A student wants to prove her new fertiliser makes plants grow. She puts fertiliser in Pot A, stands it on a sunny windowsill and waters it daily. Pot B gets no fertiliser, sits in a dark cupboard, and is watered once a week.
After a month, Pot A is thriving and Pot B is a wilted stick. She concludes the fertiliser works. What is wrong with her experiment?
The Answer
Her experiment cannot tell her anything about the fertiliser, because she changed three things at once: fertiliser, light and water. Pot A grew, but it may have grown because of the sunlight, or the extra watering, or the fertiliser, or any combination of the three. There is no way to separate them.

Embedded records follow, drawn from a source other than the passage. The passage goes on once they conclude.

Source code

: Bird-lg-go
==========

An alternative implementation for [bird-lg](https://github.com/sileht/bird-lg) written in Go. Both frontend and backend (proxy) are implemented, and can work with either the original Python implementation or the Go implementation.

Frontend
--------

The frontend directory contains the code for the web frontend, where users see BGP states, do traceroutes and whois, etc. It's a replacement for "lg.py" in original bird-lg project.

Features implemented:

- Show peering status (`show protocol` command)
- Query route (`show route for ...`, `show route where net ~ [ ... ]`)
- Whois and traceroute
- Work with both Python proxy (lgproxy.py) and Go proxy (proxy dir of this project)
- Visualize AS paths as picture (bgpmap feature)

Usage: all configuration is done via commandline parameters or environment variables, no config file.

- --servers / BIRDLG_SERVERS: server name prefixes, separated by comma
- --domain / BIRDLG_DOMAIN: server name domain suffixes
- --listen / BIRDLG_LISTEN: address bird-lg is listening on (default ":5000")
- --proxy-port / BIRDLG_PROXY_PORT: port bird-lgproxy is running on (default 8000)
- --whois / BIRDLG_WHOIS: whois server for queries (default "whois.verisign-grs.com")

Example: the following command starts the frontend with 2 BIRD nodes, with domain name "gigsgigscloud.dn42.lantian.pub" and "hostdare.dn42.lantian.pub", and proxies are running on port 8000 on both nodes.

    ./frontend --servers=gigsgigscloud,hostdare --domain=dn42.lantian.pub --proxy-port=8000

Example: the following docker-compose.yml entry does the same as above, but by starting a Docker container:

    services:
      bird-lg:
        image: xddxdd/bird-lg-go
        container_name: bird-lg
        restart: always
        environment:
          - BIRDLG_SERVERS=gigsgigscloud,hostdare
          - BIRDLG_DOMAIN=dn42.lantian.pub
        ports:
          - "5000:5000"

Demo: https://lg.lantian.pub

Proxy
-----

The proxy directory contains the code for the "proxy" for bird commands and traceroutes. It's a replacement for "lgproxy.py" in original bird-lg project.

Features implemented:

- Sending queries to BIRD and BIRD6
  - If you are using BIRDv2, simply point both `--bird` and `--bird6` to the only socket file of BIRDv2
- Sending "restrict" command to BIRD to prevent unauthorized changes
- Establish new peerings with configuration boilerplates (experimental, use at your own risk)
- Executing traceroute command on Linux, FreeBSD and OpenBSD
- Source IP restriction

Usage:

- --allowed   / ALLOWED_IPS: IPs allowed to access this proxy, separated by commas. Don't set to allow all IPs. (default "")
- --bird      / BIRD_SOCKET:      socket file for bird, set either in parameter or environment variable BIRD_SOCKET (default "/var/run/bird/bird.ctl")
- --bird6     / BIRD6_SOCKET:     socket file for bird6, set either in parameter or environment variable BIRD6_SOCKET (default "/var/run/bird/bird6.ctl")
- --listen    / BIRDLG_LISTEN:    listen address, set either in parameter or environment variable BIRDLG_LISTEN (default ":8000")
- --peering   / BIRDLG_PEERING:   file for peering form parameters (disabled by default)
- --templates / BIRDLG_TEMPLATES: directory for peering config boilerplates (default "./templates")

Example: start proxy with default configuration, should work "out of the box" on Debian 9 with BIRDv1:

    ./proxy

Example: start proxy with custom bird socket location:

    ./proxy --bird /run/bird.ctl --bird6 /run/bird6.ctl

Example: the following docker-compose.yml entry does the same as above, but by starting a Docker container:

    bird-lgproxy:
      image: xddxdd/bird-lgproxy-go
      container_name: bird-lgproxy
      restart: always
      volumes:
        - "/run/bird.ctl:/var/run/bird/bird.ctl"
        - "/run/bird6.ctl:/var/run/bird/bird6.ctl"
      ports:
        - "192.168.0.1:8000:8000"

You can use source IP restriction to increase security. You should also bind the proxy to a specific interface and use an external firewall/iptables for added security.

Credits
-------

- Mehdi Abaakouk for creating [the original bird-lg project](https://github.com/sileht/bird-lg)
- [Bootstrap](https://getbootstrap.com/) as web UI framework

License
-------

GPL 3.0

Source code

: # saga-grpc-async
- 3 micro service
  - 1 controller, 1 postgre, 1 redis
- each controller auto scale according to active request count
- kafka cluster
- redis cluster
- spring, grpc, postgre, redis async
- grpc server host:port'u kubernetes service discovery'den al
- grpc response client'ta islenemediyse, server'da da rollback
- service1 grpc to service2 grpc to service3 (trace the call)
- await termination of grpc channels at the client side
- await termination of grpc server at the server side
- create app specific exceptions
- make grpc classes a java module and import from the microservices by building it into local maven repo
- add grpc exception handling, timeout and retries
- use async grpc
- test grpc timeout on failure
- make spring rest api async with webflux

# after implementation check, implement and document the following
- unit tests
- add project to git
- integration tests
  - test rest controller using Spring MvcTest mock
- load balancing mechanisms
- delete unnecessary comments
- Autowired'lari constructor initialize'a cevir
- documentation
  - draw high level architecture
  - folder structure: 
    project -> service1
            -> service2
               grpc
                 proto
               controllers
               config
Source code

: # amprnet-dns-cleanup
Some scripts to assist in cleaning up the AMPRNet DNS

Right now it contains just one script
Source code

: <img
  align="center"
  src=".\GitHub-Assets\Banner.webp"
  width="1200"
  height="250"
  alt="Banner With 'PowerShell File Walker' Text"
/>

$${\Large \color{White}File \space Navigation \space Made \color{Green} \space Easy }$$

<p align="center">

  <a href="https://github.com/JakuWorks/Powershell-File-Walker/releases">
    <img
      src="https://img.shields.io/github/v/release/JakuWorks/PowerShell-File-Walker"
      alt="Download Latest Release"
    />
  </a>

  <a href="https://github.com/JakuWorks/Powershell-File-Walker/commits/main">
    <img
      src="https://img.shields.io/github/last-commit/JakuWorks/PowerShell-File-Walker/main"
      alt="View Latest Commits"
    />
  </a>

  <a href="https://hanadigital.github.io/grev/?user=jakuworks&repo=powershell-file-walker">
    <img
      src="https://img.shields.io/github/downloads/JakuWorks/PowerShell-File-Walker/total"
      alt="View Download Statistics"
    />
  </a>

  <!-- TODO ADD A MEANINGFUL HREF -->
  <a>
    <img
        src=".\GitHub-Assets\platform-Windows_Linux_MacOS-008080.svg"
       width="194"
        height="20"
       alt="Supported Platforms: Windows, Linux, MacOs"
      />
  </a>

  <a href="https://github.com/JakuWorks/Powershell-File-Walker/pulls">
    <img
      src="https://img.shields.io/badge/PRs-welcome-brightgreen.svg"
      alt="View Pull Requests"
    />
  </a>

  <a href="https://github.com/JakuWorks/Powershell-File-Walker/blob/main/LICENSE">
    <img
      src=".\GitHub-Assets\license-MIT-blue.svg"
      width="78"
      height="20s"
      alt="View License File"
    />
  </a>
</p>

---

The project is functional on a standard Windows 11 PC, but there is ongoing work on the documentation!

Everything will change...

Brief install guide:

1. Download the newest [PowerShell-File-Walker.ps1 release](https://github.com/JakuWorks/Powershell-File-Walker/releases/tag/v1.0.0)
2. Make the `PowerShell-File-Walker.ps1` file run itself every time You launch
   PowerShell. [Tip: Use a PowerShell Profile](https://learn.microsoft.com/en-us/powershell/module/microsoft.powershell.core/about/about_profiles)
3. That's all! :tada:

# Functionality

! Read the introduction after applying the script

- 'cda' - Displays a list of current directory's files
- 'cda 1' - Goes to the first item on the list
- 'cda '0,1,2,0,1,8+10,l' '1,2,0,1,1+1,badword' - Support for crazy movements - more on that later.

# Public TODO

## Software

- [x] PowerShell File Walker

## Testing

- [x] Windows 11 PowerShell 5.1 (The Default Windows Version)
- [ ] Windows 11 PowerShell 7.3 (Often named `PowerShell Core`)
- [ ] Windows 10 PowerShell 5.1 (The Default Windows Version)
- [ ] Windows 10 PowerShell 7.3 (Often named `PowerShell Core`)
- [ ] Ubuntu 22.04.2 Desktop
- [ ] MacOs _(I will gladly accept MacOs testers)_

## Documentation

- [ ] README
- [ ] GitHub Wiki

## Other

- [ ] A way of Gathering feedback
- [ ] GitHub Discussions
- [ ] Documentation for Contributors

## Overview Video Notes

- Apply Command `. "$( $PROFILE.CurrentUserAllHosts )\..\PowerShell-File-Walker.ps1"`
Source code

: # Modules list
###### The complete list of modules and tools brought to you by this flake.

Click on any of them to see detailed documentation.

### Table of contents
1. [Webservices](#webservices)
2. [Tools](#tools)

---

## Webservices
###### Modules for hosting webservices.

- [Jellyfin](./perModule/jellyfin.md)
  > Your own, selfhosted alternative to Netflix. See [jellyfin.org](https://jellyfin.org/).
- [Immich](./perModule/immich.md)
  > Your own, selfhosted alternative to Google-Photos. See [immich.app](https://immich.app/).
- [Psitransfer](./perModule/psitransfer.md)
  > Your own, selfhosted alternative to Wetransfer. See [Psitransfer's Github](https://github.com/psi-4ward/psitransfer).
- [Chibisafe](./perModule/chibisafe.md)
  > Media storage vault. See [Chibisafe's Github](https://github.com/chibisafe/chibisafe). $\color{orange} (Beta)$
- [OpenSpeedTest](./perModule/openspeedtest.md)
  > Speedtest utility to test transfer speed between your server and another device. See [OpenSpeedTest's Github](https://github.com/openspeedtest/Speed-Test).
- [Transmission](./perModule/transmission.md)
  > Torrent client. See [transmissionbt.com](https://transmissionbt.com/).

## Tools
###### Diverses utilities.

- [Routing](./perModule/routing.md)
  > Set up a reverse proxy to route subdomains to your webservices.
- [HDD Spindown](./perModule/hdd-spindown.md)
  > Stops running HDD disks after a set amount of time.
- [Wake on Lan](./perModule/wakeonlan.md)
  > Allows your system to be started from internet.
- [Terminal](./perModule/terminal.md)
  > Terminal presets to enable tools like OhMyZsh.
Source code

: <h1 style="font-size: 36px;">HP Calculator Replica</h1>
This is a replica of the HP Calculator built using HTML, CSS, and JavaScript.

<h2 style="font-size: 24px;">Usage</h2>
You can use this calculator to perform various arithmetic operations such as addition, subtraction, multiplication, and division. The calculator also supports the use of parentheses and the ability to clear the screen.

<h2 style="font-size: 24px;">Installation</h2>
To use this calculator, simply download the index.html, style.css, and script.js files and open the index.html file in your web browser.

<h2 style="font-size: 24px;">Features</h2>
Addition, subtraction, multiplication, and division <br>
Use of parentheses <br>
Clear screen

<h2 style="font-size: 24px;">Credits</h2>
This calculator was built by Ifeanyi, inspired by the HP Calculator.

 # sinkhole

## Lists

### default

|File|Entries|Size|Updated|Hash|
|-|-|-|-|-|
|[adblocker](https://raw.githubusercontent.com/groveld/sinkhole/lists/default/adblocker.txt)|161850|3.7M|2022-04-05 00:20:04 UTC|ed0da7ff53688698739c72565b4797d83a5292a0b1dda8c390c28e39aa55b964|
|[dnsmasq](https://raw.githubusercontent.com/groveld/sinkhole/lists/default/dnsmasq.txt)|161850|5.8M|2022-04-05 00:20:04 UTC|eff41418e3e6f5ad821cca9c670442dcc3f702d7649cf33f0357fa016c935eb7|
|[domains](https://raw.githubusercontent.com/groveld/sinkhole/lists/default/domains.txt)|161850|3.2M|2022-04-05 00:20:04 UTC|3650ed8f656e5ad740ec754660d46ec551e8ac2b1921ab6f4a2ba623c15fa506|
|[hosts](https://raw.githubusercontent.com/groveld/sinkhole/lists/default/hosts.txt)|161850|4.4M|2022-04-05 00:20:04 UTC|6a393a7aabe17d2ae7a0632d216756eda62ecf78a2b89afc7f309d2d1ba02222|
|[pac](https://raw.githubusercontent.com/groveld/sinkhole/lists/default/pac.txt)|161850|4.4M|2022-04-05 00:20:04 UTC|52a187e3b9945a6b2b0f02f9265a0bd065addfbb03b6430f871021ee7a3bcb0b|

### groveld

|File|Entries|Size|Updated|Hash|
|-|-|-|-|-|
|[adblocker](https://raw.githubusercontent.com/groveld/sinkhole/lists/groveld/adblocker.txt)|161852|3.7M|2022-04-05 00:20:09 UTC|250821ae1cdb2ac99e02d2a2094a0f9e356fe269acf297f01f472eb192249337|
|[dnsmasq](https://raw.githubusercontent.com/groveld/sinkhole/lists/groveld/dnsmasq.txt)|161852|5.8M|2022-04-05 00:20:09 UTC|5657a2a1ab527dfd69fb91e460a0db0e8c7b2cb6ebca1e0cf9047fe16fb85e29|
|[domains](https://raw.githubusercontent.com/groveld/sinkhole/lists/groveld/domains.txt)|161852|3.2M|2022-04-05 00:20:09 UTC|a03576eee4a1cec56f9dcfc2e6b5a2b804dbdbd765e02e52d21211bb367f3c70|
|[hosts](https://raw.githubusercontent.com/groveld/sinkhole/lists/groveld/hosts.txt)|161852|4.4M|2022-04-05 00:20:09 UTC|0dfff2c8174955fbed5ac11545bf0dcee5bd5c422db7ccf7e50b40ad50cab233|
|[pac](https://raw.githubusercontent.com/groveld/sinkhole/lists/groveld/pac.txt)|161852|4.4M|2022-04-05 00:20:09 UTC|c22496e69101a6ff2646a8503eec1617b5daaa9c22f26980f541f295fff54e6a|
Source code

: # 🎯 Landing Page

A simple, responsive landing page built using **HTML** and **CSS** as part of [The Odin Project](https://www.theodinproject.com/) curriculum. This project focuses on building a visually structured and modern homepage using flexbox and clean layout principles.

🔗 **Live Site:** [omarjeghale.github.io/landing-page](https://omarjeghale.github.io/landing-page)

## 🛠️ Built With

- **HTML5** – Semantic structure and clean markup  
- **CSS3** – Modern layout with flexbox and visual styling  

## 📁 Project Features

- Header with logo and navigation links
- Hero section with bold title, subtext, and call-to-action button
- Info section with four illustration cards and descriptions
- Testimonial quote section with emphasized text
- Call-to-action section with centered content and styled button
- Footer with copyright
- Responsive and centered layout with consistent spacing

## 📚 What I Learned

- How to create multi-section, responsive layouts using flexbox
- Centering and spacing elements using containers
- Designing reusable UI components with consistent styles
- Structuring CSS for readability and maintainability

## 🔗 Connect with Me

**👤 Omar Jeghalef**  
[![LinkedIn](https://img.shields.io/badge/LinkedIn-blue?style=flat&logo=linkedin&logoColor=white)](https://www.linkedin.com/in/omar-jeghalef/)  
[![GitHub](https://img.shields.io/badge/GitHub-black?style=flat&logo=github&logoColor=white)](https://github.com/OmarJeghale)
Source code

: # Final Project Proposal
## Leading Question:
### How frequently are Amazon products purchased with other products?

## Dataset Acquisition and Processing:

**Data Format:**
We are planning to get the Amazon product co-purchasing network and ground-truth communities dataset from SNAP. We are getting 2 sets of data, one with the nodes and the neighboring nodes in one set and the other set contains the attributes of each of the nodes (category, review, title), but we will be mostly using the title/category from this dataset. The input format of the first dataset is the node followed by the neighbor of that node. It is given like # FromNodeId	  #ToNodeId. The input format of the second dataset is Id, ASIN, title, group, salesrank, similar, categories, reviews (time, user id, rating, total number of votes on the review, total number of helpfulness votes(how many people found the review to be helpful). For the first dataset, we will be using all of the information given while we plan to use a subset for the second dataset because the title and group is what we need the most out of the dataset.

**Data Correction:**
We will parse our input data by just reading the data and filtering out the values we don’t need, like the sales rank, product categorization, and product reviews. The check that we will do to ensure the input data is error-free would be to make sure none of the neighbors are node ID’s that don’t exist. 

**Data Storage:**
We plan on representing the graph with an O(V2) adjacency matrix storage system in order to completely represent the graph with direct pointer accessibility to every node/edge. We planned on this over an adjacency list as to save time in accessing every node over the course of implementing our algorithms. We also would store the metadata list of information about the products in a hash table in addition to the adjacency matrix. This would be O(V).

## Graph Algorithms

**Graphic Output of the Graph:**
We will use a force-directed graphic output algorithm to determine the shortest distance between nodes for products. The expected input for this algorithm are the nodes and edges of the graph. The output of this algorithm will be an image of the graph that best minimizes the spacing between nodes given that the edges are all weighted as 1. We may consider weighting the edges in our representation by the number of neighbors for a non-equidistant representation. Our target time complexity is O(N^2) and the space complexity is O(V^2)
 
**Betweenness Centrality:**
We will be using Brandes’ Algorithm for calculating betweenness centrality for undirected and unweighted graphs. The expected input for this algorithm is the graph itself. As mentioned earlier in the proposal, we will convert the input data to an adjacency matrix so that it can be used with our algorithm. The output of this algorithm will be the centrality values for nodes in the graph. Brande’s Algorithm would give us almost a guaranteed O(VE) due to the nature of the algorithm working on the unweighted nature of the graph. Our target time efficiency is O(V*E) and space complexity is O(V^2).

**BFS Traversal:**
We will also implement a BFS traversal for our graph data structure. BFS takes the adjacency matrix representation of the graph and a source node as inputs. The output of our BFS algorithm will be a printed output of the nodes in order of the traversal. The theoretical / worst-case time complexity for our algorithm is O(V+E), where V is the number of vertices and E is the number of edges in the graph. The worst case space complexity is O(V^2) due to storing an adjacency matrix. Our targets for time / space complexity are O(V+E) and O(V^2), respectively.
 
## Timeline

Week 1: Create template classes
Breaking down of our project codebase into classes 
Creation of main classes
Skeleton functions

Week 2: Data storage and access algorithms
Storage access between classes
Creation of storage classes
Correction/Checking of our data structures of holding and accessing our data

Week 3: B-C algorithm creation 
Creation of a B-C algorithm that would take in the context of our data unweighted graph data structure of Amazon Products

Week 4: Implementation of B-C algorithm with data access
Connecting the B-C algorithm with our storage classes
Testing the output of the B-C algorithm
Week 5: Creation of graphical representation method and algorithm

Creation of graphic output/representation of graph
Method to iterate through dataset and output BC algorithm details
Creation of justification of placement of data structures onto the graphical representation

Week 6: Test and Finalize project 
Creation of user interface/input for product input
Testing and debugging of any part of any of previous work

A fair test changes exactly one thing, the independent variable, and holds every other condition identical. Both pots should have the same soil, the same amount of sunlight, the same watering schedule on the same days, the same size pot, the same species of plant grown from the same batch of seed. The only difference permitted is the fertiliser. Then, and only then, does a difference in growth point at the fertiliser.
Adding more pots would not save her, because every pot would still have three differences. Repeating a flawed experiment simply gives you a flawed result more precisely. Design first, then repeat.
The principle: Controlled variables. In a fair test, only the independent variable changes, so any observed effect can be attributed to it and nothing else.